These are most complete general provisions The UN Charter was fleshed out in the 1948 Universal Declaration of Human Rights and two covenants adopted in 1966: the International Covenant on Civil and Political Rights and the International Covenant on Economic, Social and Cultural Rights.

On December 10, 1948, the UN General Assembly adopted the Universal Declaration of Human Rights. It is difficult to overestimate the significance of this document. For the first time in international practice, the Declaration reflected the idea of ​​the inextricable connection and interdependence of the entire complex of fundamental rights and freedoms. This provision was further developed in the resolution General Assembly UN December 4, 1986: “All human rights and fundamental freedoms are indivisible and interdependent; and the development and protection of one category of rights cannot serve as a pretext or justification for exempting States from the development and protection of other rights.” Today, the Universal Declaration of Human Rights is the main international code of conduct in the field of legal status person and citizen. And although the Declaration does not create legal obligations for states, it nevertheless has a serious impact on the regulation of relations between states, since all international treaties are currently being developed and concluded on the basis of its provisions.
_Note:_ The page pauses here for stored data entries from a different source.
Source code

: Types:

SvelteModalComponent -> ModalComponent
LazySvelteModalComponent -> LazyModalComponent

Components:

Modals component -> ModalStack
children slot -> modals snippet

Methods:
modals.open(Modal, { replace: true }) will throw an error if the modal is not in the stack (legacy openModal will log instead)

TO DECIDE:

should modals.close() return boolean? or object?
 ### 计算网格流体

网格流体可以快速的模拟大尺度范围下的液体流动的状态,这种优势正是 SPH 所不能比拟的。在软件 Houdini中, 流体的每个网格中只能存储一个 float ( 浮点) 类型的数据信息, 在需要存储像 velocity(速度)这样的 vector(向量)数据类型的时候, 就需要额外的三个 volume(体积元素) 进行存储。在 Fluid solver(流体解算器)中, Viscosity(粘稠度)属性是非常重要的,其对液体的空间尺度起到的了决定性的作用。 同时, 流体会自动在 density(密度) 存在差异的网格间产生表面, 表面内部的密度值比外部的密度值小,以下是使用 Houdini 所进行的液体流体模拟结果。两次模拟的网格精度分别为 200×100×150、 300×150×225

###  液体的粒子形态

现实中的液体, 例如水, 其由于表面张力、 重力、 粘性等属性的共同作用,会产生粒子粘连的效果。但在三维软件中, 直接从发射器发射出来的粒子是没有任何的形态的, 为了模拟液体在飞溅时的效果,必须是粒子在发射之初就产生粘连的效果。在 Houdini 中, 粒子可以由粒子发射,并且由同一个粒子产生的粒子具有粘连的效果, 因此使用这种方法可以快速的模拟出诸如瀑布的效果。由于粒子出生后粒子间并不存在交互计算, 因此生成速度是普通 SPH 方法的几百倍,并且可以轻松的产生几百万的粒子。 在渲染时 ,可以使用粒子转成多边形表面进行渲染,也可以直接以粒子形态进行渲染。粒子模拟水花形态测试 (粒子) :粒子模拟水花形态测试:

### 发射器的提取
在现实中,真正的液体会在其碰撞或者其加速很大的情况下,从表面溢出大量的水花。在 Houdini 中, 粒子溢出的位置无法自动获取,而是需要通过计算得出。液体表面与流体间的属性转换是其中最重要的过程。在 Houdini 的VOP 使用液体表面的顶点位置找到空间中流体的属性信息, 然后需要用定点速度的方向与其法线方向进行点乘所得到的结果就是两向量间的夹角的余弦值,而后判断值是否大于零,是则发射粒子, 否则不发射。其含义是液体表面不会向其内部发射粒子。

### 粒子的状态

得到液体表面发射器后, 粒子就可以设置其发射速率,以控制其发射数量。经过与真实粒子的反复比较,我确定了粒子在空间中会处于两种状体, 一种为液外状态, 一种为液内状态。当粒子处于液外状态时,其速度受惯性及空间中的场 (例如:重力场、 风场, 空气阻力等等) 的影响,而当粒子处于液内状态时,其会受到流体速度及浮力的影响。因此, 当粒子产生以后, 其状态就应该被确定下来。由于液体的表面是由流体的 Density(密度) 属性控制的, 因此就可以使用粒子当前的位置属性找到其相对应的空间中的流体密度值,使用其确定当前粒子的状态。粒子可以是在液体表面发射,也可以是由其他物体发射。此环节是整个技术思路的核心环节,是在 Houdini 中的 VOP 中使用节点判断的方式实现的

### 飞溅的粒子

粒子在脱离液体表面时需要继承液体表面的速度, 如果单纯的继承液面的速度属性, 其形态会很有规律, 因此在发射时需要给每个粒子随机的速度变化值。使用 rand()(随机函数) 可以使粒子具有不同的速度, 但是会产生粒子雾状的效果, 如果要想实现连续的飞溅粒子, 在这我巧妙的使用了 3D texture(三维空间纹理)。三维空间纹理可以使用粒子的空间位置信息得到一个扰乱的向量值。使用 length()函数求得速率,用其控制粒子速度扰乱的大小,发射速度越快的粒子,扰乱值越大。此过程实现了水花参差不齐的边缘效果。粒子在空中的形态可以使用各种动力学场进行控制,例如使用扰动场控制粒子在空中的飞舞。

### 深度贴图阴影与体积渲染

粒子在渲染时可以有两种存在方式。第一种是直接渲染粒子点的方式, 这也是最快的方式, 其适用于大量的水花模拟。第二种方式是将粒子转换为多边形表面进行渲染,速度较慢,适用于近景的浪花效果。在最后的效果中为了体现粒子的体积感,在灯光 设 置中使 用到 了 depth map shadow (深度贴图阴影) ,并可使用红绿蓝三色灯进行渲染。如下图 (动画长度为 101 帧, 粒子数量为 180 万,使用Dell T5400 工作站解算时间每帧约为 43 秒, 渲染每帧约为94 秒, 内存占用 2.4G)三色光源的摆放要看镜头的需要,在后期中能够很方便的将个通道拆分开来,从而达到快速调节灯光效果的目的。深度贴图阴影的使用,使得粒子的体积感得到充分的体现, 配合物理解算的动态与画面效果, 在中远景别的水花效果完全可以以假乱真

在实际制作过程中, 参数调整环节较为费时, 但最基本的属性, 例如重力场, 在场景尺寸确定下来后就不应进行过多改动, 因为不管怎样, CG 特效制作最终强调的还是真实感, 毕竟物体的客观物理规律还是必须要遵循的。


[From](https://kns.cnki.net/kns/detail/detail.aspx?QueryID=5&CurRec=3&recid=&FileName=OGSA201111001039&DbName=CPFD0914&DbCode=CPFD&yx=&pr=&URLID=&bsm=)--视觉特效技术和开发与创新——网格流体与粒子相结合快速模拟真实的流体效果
It took more than twenty years for the creation and adoption by the UN General Assembly of the International Covenant on Economic, Social and Cultural Rights and the International Covenant on Civil and Political Rights. They were adopted in 1966 and entered into force in 1976. An Optional Protocol was adopted to the Second Covenant, which provided for a mechanism for examining complaints from individuals.

These three documents together make up the International Bill of Human Rights.

Currently, the international code defining human rights includes about seventy fundamental international treaties and declarations. These include the above-mentioned International Bill of Human Rights, as well as the international legal documents adopted on its basis on the self-determination of peoples, on the prevention of discrimination, genocide, apartheid, slavery, on the right to citizenship, on the right to asylum, on the rights of refugees, on freedom of information, freedom of association, marriage and family, rights of children and youth, social progress, welfare and development, etc. These acts also include a number of agreements concerning the legal status of certain categories of citizens: women, children, disabled people, mentally retarded persons, refugees, stateless persons (a person who is not considered a citizen of any state by virtue of the law of that state), etc. All of them complement and specify mechanisms for the implementation of international agreements.

International norms and standards in the field of the legal status of man and citizen are established through agreements between states, but do not directly create human rights and freedoms. These norms are binding only for states and between states. The implementation and implementation of these norms and standards is the duty and responsibility of the states parties to international human rights treaties, in the event of ratification of which, they (the states) undertake to bring their national legislation into compliance with mandatory norms. International protection of the legal status of a person and citizen, carried out by international legal means, based on the generally recognized principle of respect for human rights, serves, although an important, but still an auxiliary measure.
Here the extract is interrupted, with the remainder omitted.